João Pacheco de Oliveira (2011), ao fazer uma reflexão sobre a representação em museus etnográficos, a partir da análise da coleção “Guido”, sob à guarda do Museu Nacional, alerta sobre os limites das representações dos museus:

Através de suas salas e galerias um museu presentifica coletividades que não estão lá, lhes atribui sentidos, valores e intenções. Retirados das aldeias, dos usos rituais e cotidianos, os objetos tendem a transformar-se artificialmente em exemplificações de entidades abstratas (o povo x, a cultura y, a sociedade z), desvinculadas da práxis histórica e engessadas dentro de um processo em que a criatividade e a variação não podem ser refletidas. As iniciativas museológicas correm sempre o risco de vir a constituir-se em intervenções técnicas de natureza classificatória, que tem como domínio próprio uma mimesis de coletividades ausentes, ao mesmo tempo em que consagra uma relação de exclusão de natureza essencialmente política. (OLIVEIRA, 2011, p. 56-57).

Para que isso não se reproduza nos museus etnográficos, Pacheco defende que os profissionais dessas instituições devem fazer uso dos recursos que detêm para que as populações observadas possam exercitar suas memórias e conhecimentos, permitindo, assim, que também sejam publicizadas as “outras histórias” que constroem.

O que deve ser lembrado e necessariamente o que precisa ser esquecido sempre irão permear os processos de constituição das memórias e identidades coletivas e de suas representações, sobretudo na instituição museu, lócus por excelência dos suportes de memórias. Os conflitos, disputas e a formatação ideológico-política da construção das narrativas dessas representações são aspectos essenciais a serem levados em consideração no jogo social de conformação de memórias coletivas.
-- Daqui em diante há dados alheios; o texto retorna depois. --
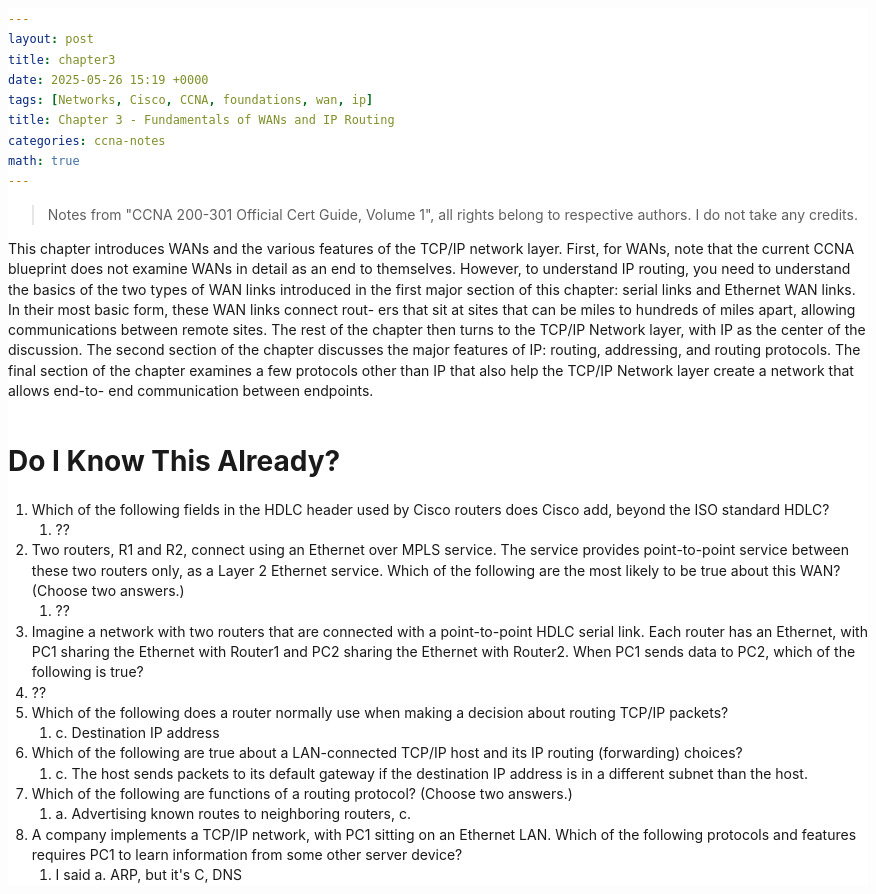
 ```yaml
---
layout: post
title: chapter3
date: 2025-05-26 15:19 +0000
tags: [Networks, Cisco, CCNA, foundations, wan, ip]
title: Chapter 3 - Fundamentals of WANs and IP Routing
categories: ccna-notes
math: true
---
```


> Notes from "CCNA 200-301 Official Cert Guide, Volume 1", all rights belong to respective authors. I do not take any credits.


This chapter introduces WANs and the various features of the TCP/IP network layer.
First, for WANs, note that the current CCNA blueprint does not examine WANs in detail as
an end to themselves. However, to understand IP routing, you need to understand the basics
of the two types of WAN links introduced in the first major section of this chapter: serial
links and Ethernet WAN links. In their most basic form, these WAN links connect rout-
ers that sit at sites that can be miles to hundreds of miles apart, allowing communications
between remote sites.
The rest of the chapter then turns to the TCP/IP Network layer, with IP as the center of the
discussion. The second section of the chapter discusses the major features of IP: routing,
addressing, and routing protocols. The final section of the chapter examines a few protocols
other than IP that also help the TCP/IP Network layer create a network that allows end-to-
end communication between endpoints.

# Do I Know This Already?

1. Which of the following fields in the HDLC header used by Cisco routers does Cisco add, beyond the ISO standard HDLC?
   1. ??
2. Two routers, R1 and R2, connect using an Ethernet over MPLS service. The service provides point-to-point service between these two routers only, as a Layer 2 Ethernet service. Which of the following are the most likely to be true about this WAN? (Choose two answers.)
   1. ??
3. Imagine a network with two routers that are connected with a point-to-point HDLC serial link. Each router has an Ethernet, with PC1 sharing the Ethernet with Router1 and PC2 sharing the Ethernet with Router2. When PC1 sends data to PC2,  which of the following is true?
  1. ??
4. Which of the following does a router normally use when making a decision about routing TCP/IP packets?
   1. c. Destination IP address
5. Which of the following are true about a LAN-connected TCP/IP host and its IP routing (forwarding) choices?
   1. c. The host sends packets to its default gateway if the destination IP address is in a different subnet than the host.
6. Which of the following are functions of a routing protocol? (Choose two answers.)
   1. a. Advertising known routes to neighboring routers, c.
7. A company implements a TCP/IP network, with PC1 sitting on an Ethernet LAN. Which of the following protocols and features requires PC1 to learn information from some other server device?
   1. I said a. ARP, but it's C, DNS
Nesse jogo, a luta da memória contra o esquecimento é premente nas discussões travadas entre os cientistas sociais, desde M. Halbwachs, que se ocuparam em refletir sobre os quadros sociais da memória. No campo dos museus, essa questão torna-se crucial tendo em vista que as representações coletivas podem ser responsáveis tanto por processos de inclusão como de exclusão social. Myrian Sepúlveda dos Santos (2003), ao fazer referência ao romance A insustentável leveza do ser, de Milan Kundera, traz à tona que a luta do homem contra o poder é a luta da memória contra o esquecimento. Essa tríade, que relaciona

memória, esquecimento e poder, será o fio condutor das reflexões trazidas a partir dos autores Ecléa Bosi, Jöel Candau e Paul Ricoeur, cujas perspectivas consideram a memória como um elemento social e o jogo dos conflitos sociais em torno do processo de seleção, construção e constituição de memórias coletivas. E no jogo de disputas e conflitos que envolvem as relações sociais de constituição das memórias coletivas, cabe compreender a concepção de capital simbólico que permeia o pensamento do sociólogo francês Pierre Bourdieu.